Required action: Reproduce the data below in full and to the letter, images excepted.

Items from a dataset:

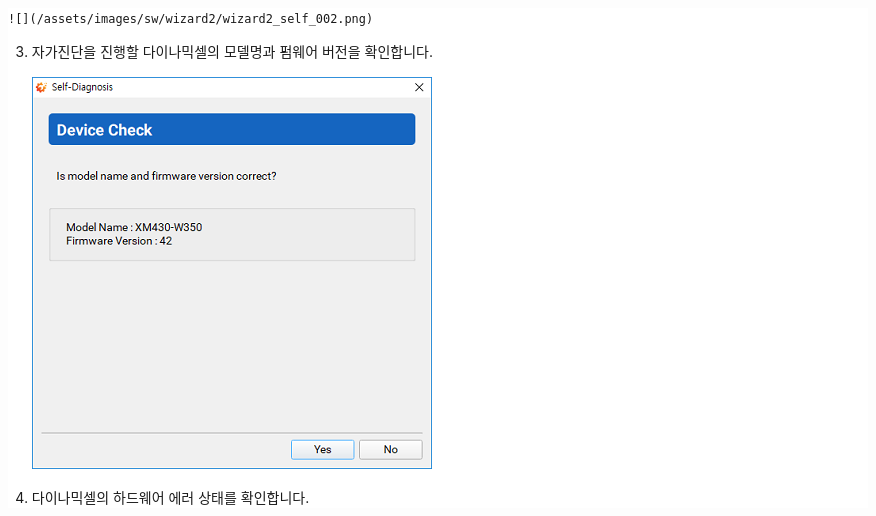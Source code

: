     ![](/assets/images/sw/wizard2/wizard2_self_002.png)

3. 자가진단을 진행할 다이나믹셀의 모델명과 펌웨어 버전을 확인합니다.  

    ![](/assets/images/sw/wizard2/wizard2_self_003.png)

4. 다이나믹셀의 하드웨어 에러 상태를 확인합니다.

Exercise result:
Source code

:     ![](/assets/images/sw/wizard2/wizard2_self_002.png)

3. 자가진단을 진행할 다이나믹셀의 모델명과 펌웨어 버전을 확인합니다.  

    ![](/assets/images/sw/wizard2/wizard2_self_003.png)

4. 다이나믹셀의 하드웨어 에러 상태를 확인합니다.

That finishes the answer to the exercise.